| TASK INSTRUCTIONS |
Your answer should be the lines below from the one holding "Concatenative Programming Matters][wcpm]" through the one holding "## Miscellany", copied exactly and with nothing else.
═════ SOURCE RECORDS ═════
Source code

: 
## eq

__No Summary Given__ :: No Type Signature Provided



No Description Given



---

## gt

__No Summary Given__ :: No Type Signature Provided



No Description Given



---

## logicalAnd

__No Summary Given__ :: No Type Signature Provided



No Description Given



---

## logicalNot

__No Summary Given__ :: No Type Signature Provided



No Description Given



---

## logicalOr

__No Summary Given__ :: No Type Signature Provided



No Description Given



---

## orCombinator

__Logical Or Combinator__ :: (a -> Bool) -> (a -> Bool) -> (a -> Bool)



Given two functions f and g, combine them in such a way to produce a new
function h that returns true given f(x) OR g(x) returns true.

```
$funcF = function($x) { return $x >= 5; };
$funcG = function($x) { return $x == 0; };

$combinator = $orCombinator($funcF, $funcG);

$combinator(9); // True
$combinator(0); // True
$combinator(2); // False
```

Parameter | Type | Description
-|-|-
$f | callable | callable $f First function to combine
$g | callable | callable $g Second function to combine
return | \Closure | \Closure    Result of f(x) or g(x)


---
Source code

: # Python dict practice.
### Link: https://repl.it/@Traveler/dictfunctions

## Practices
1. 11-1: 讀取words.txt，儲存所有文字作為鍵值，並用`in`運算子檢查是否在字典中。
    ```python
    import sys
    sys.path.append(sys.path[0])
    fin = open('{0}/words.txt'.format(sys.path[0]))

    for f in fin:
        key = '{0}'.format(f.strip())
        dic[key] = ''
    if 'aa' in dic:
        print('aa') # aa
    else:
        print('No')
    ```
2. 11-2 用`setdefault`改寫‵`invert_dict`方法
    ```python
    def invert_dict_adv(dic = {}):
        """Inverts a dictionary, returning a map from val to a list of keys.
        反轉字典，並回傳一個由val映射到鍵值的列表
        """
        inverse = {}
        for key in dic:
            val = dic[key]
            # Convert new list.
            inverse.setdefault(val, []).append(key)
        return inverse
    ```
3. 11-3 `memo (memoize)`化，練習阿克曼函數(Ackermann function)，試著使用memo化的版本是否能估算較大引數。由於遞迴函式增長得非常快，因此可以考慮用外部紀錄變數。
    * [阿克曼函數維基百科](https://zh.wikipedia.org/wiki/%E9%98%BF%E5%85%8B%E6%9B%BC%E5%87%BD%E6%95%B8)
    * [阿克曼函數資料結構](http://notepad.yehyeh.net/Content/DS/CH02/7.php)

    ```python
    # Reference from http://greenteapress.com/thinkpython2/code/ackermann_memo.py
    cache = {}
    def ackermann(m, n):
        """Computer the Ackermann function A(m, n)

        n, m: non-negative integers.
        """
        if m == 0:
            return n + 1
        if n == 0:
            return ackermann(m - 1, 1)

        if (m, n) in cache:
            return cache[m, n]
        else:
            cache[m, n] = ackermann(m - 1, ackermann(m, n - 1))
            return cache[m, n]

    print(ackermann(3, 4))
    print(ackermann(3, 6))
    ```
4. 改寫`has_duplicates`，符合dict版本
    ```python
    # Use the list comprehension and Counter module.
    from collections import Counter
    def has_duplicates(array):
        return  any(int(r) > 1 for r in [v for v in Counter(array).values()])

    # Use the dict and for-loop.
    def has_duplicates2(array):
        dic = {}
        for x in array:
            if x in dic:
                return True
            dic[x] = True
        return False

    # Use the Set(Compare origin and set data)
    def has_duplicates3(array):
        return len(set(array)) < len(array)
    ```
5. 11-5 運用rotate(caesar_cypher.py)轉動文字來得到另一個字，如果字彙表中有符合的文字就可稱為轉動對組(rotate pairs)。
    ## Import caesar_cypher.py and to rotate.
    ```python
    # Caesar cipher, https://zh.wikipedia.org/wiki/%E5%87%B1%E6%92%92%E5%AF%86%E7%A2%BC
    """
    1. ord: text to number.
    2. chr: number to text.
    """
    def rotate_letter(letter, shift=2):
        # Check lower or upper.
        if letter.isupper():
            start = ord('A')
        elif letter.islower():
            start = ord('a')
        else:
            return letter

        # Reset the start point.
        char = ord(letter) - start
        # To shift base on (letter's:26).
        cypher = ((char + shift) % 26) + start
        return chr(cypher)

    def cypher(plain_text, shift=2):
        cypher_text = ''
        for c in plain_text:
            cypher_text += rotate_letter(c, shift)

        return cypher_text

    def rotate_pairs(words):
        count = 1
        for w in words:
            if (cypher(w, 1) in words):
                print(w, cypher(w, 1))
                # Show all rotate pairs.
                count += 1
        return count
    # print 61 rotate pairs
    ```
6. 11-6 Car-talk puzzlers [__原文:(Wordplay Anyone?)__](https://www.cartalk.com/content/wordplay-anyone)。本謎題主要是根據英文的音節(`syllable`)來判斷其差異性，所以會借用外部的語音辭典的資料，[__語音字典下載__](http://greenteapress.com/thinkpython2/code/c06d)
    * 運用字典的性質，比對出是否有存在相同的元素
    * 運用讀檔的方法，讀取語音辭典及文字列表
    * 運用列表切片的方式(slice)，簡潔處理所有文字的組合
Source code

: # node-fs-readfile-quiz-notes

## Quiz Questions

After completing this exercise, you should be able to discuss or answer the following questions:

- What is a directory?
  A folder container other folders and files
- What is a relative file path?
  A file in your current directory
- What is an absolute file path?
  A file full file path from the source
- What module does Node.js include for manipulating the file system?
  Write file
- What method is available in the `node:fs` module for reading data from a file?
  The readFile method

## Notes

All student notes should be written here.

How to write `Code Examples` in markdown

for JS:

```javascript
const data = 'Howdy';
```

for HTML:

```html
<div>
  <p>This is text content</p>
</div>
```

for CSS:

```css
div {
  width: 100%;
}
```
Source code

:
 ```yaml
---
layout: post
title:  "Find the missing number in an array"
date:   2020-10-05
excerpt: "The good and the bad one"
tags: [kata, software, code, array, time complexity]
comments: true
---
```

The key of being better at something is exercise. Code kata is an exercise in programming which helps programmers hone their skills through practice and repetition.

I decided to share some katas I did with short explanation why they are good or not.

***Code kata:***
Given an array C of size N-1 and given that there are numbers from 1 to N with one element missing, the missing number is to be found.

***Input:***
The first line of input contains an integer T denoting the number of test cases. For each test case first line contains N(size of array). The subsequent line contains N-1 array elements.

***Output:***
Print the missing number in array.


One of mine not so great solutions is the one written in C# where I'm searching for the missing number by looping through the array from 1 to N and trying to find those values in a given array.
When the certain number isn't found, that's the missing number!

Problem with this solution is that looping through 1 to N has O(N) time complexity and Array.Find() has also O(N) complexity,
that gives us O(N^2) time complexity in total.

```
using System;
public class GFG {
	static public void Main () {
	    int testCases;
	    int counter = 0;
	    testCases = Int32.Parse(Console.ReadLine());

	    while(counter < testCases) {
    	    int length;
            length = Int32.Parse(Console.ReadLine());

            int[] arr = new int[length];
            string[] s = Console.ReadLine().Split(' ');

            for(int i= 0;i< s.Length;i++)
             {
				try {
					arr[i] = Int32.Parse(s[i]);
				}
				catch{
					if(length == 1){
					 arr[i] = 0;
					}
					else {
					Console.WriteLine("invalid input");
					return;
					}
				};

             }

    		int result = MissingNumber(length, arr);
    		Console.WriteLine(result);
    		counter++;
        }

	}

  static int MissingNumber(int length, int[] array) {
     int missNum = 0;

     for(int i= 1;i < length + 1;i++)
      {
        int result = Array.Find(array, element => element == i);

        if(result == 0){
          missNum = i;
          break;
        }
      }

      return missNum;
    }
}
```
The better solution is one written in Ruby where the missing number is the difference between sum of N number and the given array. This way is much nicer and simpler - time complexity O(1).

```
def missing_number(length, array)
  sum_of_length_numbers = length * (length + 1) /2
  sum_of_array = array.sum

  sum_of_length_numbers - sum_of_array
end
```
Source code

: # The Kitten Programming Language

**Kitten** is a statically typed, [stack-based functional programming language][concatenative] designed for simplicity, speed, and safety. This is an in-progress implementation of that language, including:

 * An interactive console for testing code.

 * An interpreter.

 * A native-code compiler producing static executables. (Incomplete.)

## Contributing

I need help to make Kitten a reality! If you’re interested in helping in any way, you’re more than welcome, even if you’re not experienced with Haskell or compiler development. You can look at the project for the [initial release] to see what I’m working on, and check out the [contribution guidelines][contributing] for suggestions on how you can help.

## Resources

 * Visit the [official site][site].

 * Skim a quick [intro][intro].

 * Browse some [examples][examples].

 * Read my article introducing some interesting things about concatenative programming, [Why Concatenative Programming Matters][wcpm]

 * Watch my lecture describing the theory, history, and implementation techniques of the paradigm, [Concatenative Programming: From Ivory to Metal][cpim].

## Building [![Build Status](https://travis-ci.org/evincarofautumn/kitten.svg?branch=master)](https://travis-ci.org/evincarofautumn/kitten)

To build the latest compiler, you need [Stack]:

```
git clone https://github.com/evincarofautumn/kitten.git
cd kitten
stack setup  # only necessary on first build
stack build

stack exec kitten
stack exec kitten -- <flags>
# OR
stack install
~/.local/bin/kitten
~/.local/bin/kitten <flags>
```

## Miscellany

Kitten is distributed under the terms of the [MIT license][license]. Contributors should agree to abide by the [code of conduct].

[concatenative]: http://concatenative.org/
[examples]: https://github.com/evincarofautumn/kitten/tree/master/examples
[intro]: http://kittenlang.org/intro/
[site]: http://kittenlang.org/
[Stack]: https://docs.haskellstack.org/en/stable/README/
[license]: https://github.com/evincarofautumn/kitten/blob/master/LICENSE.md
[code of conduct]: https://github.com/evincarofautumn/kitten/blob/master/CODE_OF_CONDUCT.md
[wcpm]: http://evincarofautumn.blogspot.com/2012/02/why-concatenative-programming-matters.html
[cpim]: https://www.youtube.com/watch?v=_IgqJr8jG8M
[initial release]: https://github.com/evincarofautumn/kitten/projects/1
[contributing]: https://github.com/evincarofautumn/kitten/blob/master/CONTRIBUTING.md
═════
| YOUR RESPONSE |
 * Read my article introducing some interesting things about concatenative programming, [Why Concatenative Programming Matters][wcpm]

 * Watch my lecture describing the theory, history, and implementation techniques of the paradigm, [Concatenative Programming: From Ivory to Metal][cpim].

## Building [![Build Status](https://travis-ci.org/evincarofautumn/kitten.svg?branch=master)](https://travis-ci.org/evincarofautumn/kitten)

To build the latest compiler, you need [Stack]:

```
git clone https://github.com/evincarofautumn/kitten.git
cd kitten
stack setup  # only necessary on first build
stack build

stack exec kitten
stack exec kitten -- <flags>
# OR
stack install
~/.local/bin/kitten
~/.local/bin/kitten <flags>
```

## Miscellany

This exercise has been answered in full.